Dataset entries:
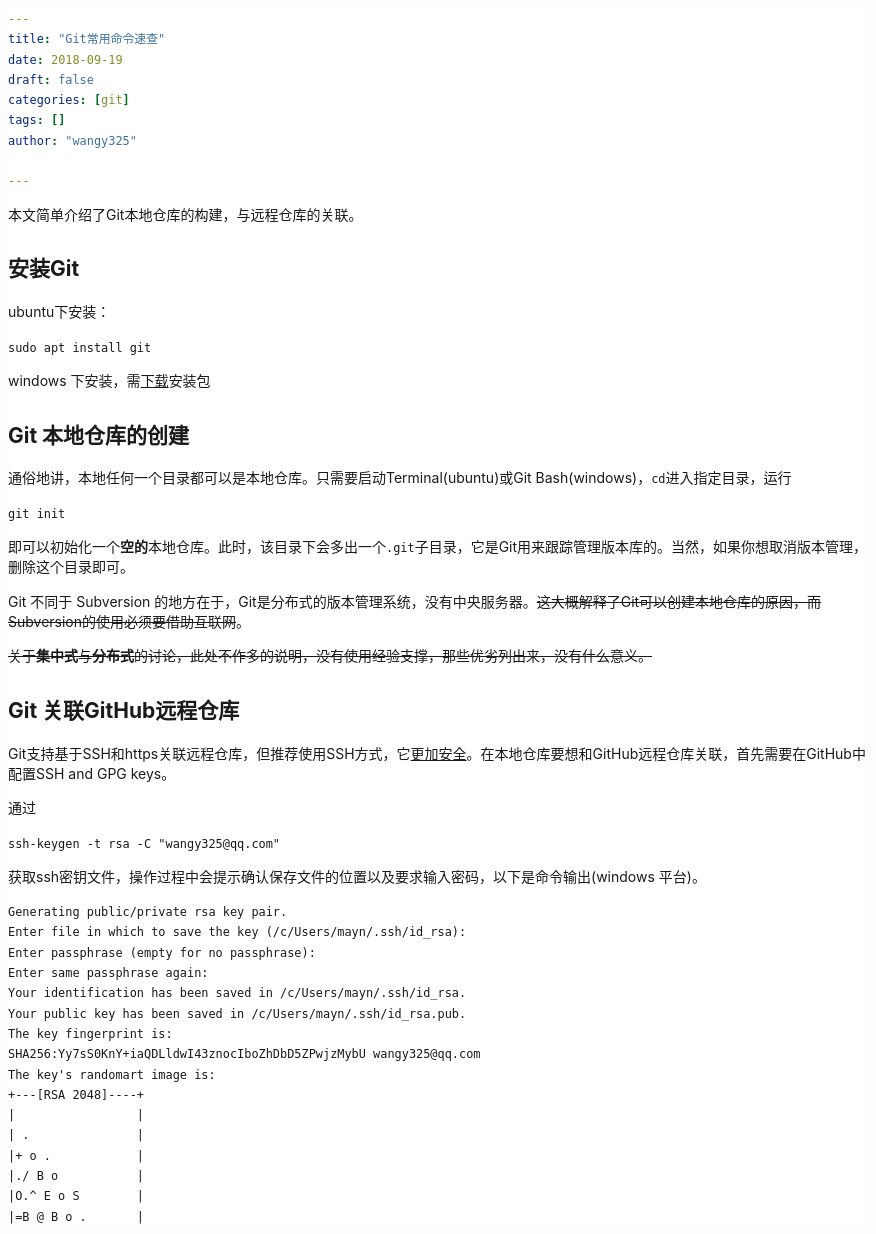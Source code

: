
 ```yaml
---
title: "Git常用命令速查"
date: 2018-09-19
draft: false
categories: [git]
tags: []
author: "wangy325"

---
```


本文简单介绍了Git本地仓库的构建，与远程仓库的关联。


## 安装Git

ubuntu下安装：

```console
sudo apt install git
```

windows 下安装，需[下载](https://git-scm.com/downloads)安装包



## Git 本地仓库的创建

通俗地讲，本地任何一个目录都可以是本地仓库。只需要启动Terminal(ubuntu)或Git Bash(windows)，`cd`进入指定目录，运行

```console
git init
```

即可以初始化一个**空的**本地仓库。此时，该目录下会多出一个`.git`子目录，它是Git用来跟踪管理版本库的。当然，如果你想取消版本管理，删除这个目录即可。

Git 不同于 Subversion 的地方在于，Git是分布式的版本管理系统，没有中央服务器。~~这大概解释了Git可以创建本地仓库的原因，而Subversion的使用必须要借助互联网~~。

~~关于**集中式**与**分布式**的讨论，此处不作多的说明，没有使用经验支撑，那些优劣列出来，没有什么意义。~~

## Git 关联GitHub远程仓库

Git支持基于SSH和https关联远程仓库，但推荐使用SSH方式，它[更加安全](#)。在本地仓库要想和GitHub远程仓库关联，首先需要在GitHub中配置SSH and GPG keys。

通过

```console
ssh-keygen -t rsa -C "wangy325@qq.com"
```

获取ssh密钥文件，操作过程中会提示确认保存文件的位置以及要求输入密码，以下是命令输出(windows 平台)。

```console
Generating public/private rsa key pair.
Enter file in which to save the key (/c/Users/mayn/.ssh/id_rsa):
Enter passphrase (empty for no passphrase):
Enter same passphrase again:
Your identification has been saved in /c/Users/mayn/.ssh/id_rsa.
Your public key has been saved in /c/Users/mayn/.ssh/id_rsa.pub.
The key fingerprint is:
SHA256:Yy7sS0KnY+iaQDLldwI43znocIboZhDbD5ZPwjzMybU wangy325@qq.com
The key's randomart image is:
+---[RSA 2048]----+
|                 |
| .               |
|+ o .            |
|./ B o           |
|O.^ E o S        |
|=B @ B o .       |
```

WHAT IS REQUIRED
Find the lines above with the word "saved". Copy them out.

ANSWER TO THIS EXERCISE
Your identification has been saved in /c/Users/mayn/.ssh/id_rsa.
Your public key has been saved in /c/Users/mayn/.ssh/id_rsa.pub.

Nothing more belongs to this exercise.